Back in the '40s and '50s, MGM turned out a series of high-quality musicals that remain enjoyable today, more than a half-century later. Several important examples took existing song catalogues and threaded them into a plot suitable for members of MGM's star roster (such as Fred Astaire, Gene Kelly and Judy Garland). "The Band Wagon" used the catalogue of composer Arthur Schwartz and lyricist Howard Dietz. (If Schwartz and Dietz never achieved the Broadway career they well could have, there was a good reason: Dietz maintained a day job throughout his career — as the head publicity man for MGM, with the mascot "Leo the Lion" among his contributions.)

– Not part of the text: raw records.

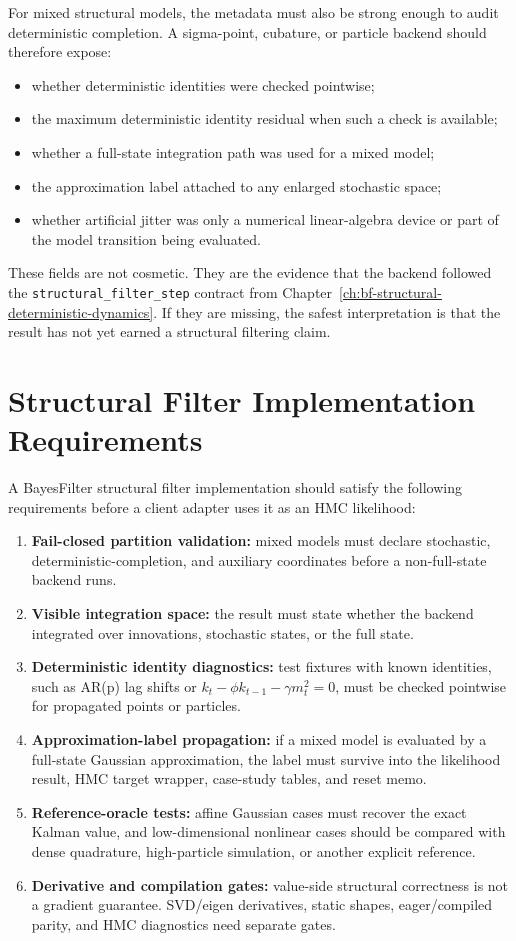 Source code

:For mixed structural models, the metadata must also be strong enough to audit
deterministic completion.  A sigma-point, cubature, or particle backend should
therefore expose:
\begin{itemize}
  \item whether deterministic identities were checked pointwise;
  \item the maximum deterministic identity residual when such a check is
    available;
  \item whether a full-state integration path was used for a mixed model;
  \item the approximation label attached to any enlarged stochastic space;
  \item whether artificial jitter was only a numerical linear-algebra device or
    part of the model transition being evaluated.
\end{itemize}
These fields are not cosmetic.  They are the evidence that the backend followed
the \texttt{structural\_filter\_step} contract from
Chapter~\ref{ch:bf-structural-deterministic-dynamics}.  If they are missing,
the safest interpretation is that the result has not yet earned a structural
filtering claim.

\section{Structural Filter Implementation Requirements}
\label{sec:bf-api-structural-filter-requirements}

A BayesFilter structural filter implementation should satisfy the following
requirements before a client adapter uses it as an HMC likelihood:
\begin{enumerate}[label=(\roman*)]
  \item \textbf{Fail-closed partition validation:} mixed models must declare
    stochastic, deterministic-completion, and auxiliary coordinates before a
    non-full-state backend runs.
  \item \textbf{Visible integration space:} the result must state whether the
    backend integrated over innovations, stochastic states, or the full state.
  \item \textbf{Deterministic identity diagnostics:} test fixtures with known
    identities, such as AR(p) lag shifts or
    $k_t-\phi k_{t-1}-\gamma m_t^2=0$, must be checked pointwise for propagated
    points or particles.
  \item \textbf{Approximation-label propagation:} if a mixed model is evaluated
    by a full-state Gaussian approximation, the label must survive into the
    likelihood result, HMC target wrapper, case-study tables, and reset memo.
  \item \textbf{Reference-oracle tests:} affine Gaussian cases must recover the
    exact Kalman value, and low-dimensional nonlinear cases should be compared
    with dense quadrature, high-particle simulation, or another explicit
    reference.
  \item \textbf{Derivative and compilation gates:} value-side structural
    correctness is not a gradient guarantee.  SVD/eigen derivatives, static
    shapes, eager/compiled parity, and HMC diagnostics need separate gates.
\end{enumerate}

"The Band Wagon" film demonstrates how very talented Schwartz and Dietz were; the songs include "By Myself," "A Shine on Your Shoes," "I Guess I'll Have to Change My Plan," "New Sun in the Sky" and the stunning "Dancing in the Dark." To these already 20-year-old songs, Schwartz and Dietz added a brand new one: the rousing "That's Entertainment," which served as the hallmark for the "Band Wagon" film and spawned its own franchise of musical anthology movies for MGM.



The new stage version of The Band Wagon retains the songs — adding plenty more — and basic plot, although Douglas Carter Beane has added several layers of complication to the Betty Comden-Adolph Green screenplay. Beane did a similar job on the current Rodgers and Hammerstein's Cinderella, but his Band Wagon book goes back to 2008 when the musical premiered at the Old Globe Theatre in San Diego, under the title Dancing in the Dark. Kathleen Marshall (Nice Work if You Can Get It) provides the direction and choreography for this new version, including a nifty tap finale.